Courtesy Photo Batman v Superman: Dawn of Justice is currently playing at local Malco and AMC theaters.
Good lord. I wanted, so badly, to like Batman v Superman: Dawn of Justice. I wanted it to seamlessly lay the groundwork for the DC cinematic universe and be a fun romp with familiar characters. Instead, Batman v. Superman is two-and-a-half hours of wasted potential.
Ostensibly, the movie is about Bruce Wayne holding a raging, kinda-racist hate for Superman following the events of Man of Steel, and all the collateral damage that his fight with Zod cost.

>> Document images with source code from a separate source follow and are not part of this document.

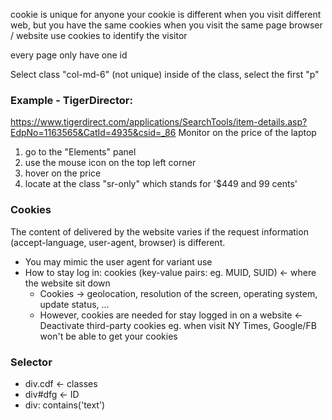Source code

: cookie is unique for anyone
your cookie is different when you visit different web, but you have the same cookies when you visit the same page
browser / website use cookies to identify the visitor

every page only have one id

Select class "col-md-6" (not unique)
  inside of the class, select the first "p"
  
  
### Example - TigerDirector:
https://www.tigerdirect.com/applications/SearchTools/item-details.asp?EdpNo=1163565&CatId=4935&csid=_86
Monitor on the price of the laptop
1. go to the "Elements" panel
2. use the mouse icon on the top left corner
3. hover on the price
4. locate at the class "sr-only" which stands for '$449 and 99 cents'


### Cookies
The content of delivered by the website varies if the request information (accept-language, user-agent, browser) is different.
 - You may mimic the user agent for variant use
 - How to stay log in: cookies (key-value pairs: eg. MUID, SUID) <- where the website sit down
      - Cookies -> geolocation, resolution of the screen, operating system, update status, ...
      - However, cookies are needed for stay logged in on a website <- Deactivate third-party cookies
            eg. when visit NY Times, Google/FB won't be able to get your cookies 

### Selector
- div.cdf <- classes
- div#dfg <- ID
- div: contains('text')




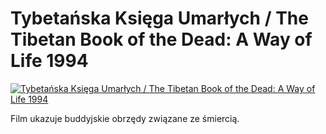 Tybetańska Księga Umarłych / The Tibetan Book of the Dead: A Way of Life 1994 
=============
[![Tybetańska Księga Umarłych / The Tibetan Book of the Dead: A Way of Life 1994 ](http://vidos.pl/images/player.gif)](http://vidos.pl/tybetanska-ksiega-umarlych-the-tibetan-book-of-the-dead-a-way-of-life-1994)

 Film ukazuje buddyjskie obrzędy związane ze śmiercią.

In actuality, it’s that, Bruce Wayne’s parents murder, an angrier-than-ever brutal Batman, a joker-esque Lex Luthor, a Kryptonian abomination, Wonder Woman, time travel, The Flash, Cyborg, Aquaman, and finally some future involving Darkseid.
If most of that last paragraph felt like a strung together bunch of nonsense, then you’ve figured out precisely what is wrong with director Zack Snyder’s dour, slow-mo version of the DC universe.

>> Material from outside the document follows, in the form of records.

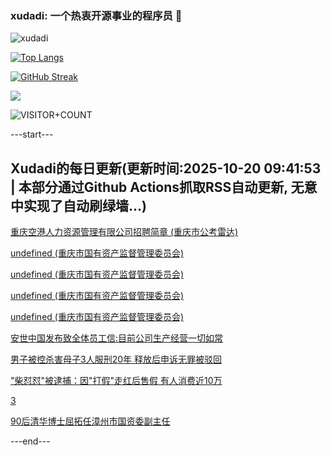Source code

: ### xudadi: 一个热衷开源事业的程序员 👋

![xudadi](https://github-readme-stats-git-masterorgs-github-readme-stats-team.vercel.app/api?username=xudadi)

[![Top Langs](https://github-readme-stats.vercel.app/api/top-langs/?username=xudadi)](https://github.com/anuraghazra/github-readme-stats)

[![GitHub Streak](https://streak-stats.demolab.com?user=xudadi&locale=zh_Hans)](https://git.io/streak-stats)

![](https://raw.githubusercontent.com/xudadi/xudadi/main/assets/github-contribution-grid-snake.svg)

![VISITOR+COUNT](https://komarev.com/ghpvc/?username=xudadi&label=VISITOR+COUNT)


---start---

## Xudadi的每日更新(更新时间:2025-10-20 09:41:53 | 本部分通过Github Actions抓取RSS自动更新, 无意中实现了自动刷绿墙...)

[重庆空港人力资源管理有限公司招聘简章 (重庆市公考雷达)](https://www.gongkaoleida.com/article/2654448)

[undefined (重庆市国有资产监督管理委员会)](https://dadilab.github.io/feeds/all.xml)

[undefined (重庆市国有资产监督管理委员会)](https://dadilab.github.io/feeds/all.xml)

[undefined (重庆市国有资产监督管理委员会)](https://dadilab.github.io/feeds/all.xml)

[undefined (重庆市国有资产监督管理委员会)](https://dadilab.github.io/feeds/all.xml)

[安世中国发布致全体员工信:目前公司生产经营一切如常](https://m.163.com/news/article/KC8I05IK053469RG.html)

[男子被控杀害母子3人服刑20年 释放后申诉无罪被驳回](https://m.163.com/news/article/KC8T3EBO0514D3UH.html)

["柴怼怼"被逮捕：因"打假"走红后售假 有人消费近10万](https://m.163.com/news/article/KC8K7LRR0514R9P4.html)

[3](https://m.163.com/touch/news/sub/domestic)

[90后清华博士屈拓任漳州市国资委副主任](https://m.163.com/news/article/KC8R0B7A0514R9P4.html)

---end---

I’m a seasoned comic book veteran, having begun reading them when I was 6, and even I had trouble following along with the tangentially connected plot threads in Batman v. Superman.

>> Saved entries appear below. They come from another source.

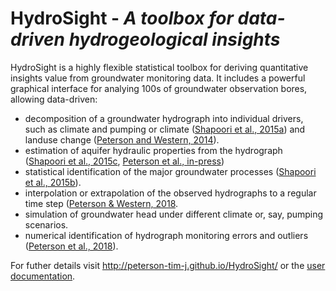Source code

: HydroSight - _A toolbox for data-driven hydrogeological insights_
==============================

HydroSight is a highly flexible statistical toolbox for deriving quantitative insights value from groundwater monitoring data. It includes a powerful graphical interface for analying 100s of groundwater observation bores, allowing data-driven:

* decomposition of a groundwater hydrograph into individual drivers, such as climate and pumping or climate ([Shapoori et al., 2015a](https://github.com/peterson-tim-j/HydroSight/blob/master/documentation/html/papers/Shapoori_2015A.pdf)) and landuse change ([Peterson and Western, 2014](https://doi.org/10.1029/2017WR021838)).
* estimation of aquifer hydraulic properties from the hydrograph ([Shapoori et al., 2015c](https://github.com/peterson-tim-j/HydroSight/blob/master/documentation/html/papers/Shapoori_2015C.pdf), [Peterson et al., in-press](https://doi.org/10.1111/gwat.12946))
* statistical identification of the major groundwater processes ([Shapoori et al., 2015b](https://github.com/peterson-tim-j/HydroSight/blob/master/documentation/html/papers/Shapoori_2015B.pdf)).
* interpolation or extrapolation of the observed hydrographs to a regular time step ([Peterson & Western, 2018](https://doi.org/10.1029/2017WR021838).
* simulation of groundwater head under different climate or, say, pumping scenarios.
* numerical identification of hydrograph monitoring errors and outliers ([Peterson et al., 2018](https://doi.org/10.1007/s10040-017-1660-7)).

For futher details visit http://peterson-tim-j.github.io/HydroSight/ or the [user documentation](https://github.com/peterson-tim-j/HydroSight/wiki).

When it finally does come time for them to take to actual cape vs. cowl shenanigans, it’s for the dumbest reason. Five whole minutes of conversation could have prevented the entire movie from taking place, and that’s not the best thing. Say what you will about Marvel’s cinematic universe, but you can’t deny they built one hell of a world.
The thing is, you can see the potential this has. Ben Affleck’s Batman is pretty great, when he’s not doing an impression of the world’s greatest douchebag. That part of his personality comes courtesy of director Zack Snyder and Batman scribe Frank Miller, whose Dark Knight has always gone over the line to psychotic.
The next time we see this Bats, he will be in the hands of another director, and eventually we will see Ben Affleck behind the camera as well as in front of it. The performance is all there, but is unfortunately lost in the sad tone of Snyder’s direction.
Aside from Batfleck, Wonder Woman’s appearance, which ends up being significantly more than was originally thought, is probably the one part of the movie everyone has universally agreed was great. For me, that was the movie’s only goosebump-inducing scene.
Everything about Gal Gadot’s performance was amazing, and even the film’s score stands out whenever she comes on screen, hunting horns announcing her arrival and departure and adding an air of mystery for those not in the know.
Henry Cavill as Superman is as boring as it was last time. To be fair, this is again in large part due to the director, but Cavill just never feels like he’s the last son of Krypton.
Even Ma and Pa Kent, those human beings who raised the greatest of heroes, are severely lacking in this series, each of them effectively telling Clark at one point or another “screw these people, you owe them nothing.” This all goes in service to showing what a hero Superman is for making the choices he does. It just doesn’t work the way Snyder wants it to.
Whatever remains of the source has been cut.